I hope students will ask themselves whether the bioassay approach to research has any particular "blind spots". For example, what if a signaling molecule is itself very unstable, or gets quickly broken down by enzymes. The latter is quite common for signal molecules that need to produce a brief effect. Quick destruction by enzymes delayed the chemical identification of acrasin for 30 years, but somehow wasn't that great an obstacle for the identification of acetyl choline ("vagus-stoff"). Another difficulty is when many different chemicals mimic the effect of the true signal molecule being sought; This notoriously obstructed discovery of the chemical basis of Spemann's "embryological induction" mechanism for controlling the location of the neural tube and body axis. Complex negative or positive feedback cycles also tend to be either missed, misinterpreted or over-simplified by bioassays. So do situations in which something like an enzyme increases the activity of a signal molecule, and therefore gets misinterpreted as being itself a signal molecule. Furthermore, if cell-cell signaling happens to be accomplished by any other method than secretion of a chemical by one cell and detection of that chemical by another cell, (which is the working assumption that underlies the design of almost all bioassays) then those bioassays will be blind to any other kind of mechanism.

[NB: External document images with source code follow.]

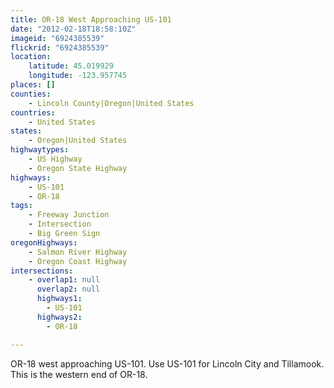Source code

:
 ```yaml
---
title: OR-18 West Approaching US-101
date: "2012-02-18T18:58:10Z"
imageid: "6924385539"
flickrid: "6924385539"
location:
    latitude: 45.019929
    longitude: -123.957745
places: []
counties:
    - Lincoln County|Oregon|United States
countries:
    - United States
states:
    - Oregon|United States
highwaytypes:
    - US Highway
    - Oregon State Highway
highways:
    - US-101
    - OR-18
tags:
    - Freeway Junction
    - Intersection
    - Big Green Sign
oregonHighways:
    - Salmon River Highway
    - Oregon Coast Highway
intersections:
    - overlap1: null
      overlap2: null
      highways1:
        - US-101
      highways2:
        - OR-18

---
```

OR-18 west approaching US-101.  Use US-101 for Lincoln City and Tillamook.  This is the western end of OR-18.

Prior to invention of the chemiosmotic theory of how mitochondria, chloroplasts and procaryotes make ATP, hundreds of "coupling factors" were discovered, none of which exist. "Florigen", the plant hormone that induces flowering, was the subject of many bioassays, but also turned out not to exist.

 

IV) The "Genetic Screen" method (which is now as heavily used as the bioassay method once was).

A) Choose one of the 30-plus "model organisms": such as T2 bacteriophage, E. coli bacteria, budding yeast, Drosophila melanogaster flies, C. elegans worms, mouse, Arabidopsis (dicot plant), Chlamydomonas (green alga), Zebra fish (just like the ones people keep in home aquaria), Xenopus frogs, etc.

B) E-mail or write to the NSF-supported "stock center" of whichever model organism you have chosen, and ask the stock center to mail you specimens with whatever genotype you want. They will have hundreds or thousands of different mutant lines to choose between. For example, the Arabidopsis stock center is at Ohio State, and provides this important and necessary service to biologists all over the world. Research on each model organism could hardly continue without a stock center, which also provides advice, help, coordination of research, and organization of national and international scientific meetings.

C) Pick some interesting aspect of the organism's life, such as the bending of their flagella, or their photosynthesis, or their embryonic development, or their resistance to drought, or how fast they age.

D) Perhaps treat some of your organisms with mutagens; or maybe just let mutations occur spontaneously.

E) Grow thousands or millions of individual organisms.

F) Invent or borrow a "genetic screen" method, which means a method or criterion for finding just those individual organisms that are abnormal in whatever aspect of their life (like bending of flagella, resistance to drought, response to some hormone, abnormality of embryonic development at a certain stage, etc. etc.) It's best if you can invent some way that the organisms will somehow separate themselves, as a result of mutations that change whatever property you are interested in. For example, if you could create a condition in which all those without the kinds of mutations you are interested in will swim away, or fly away, or maybe just die. That means a lot less work for you, than if you had to look at each individual to see if whether is has been mutated in the particular way you are interested in.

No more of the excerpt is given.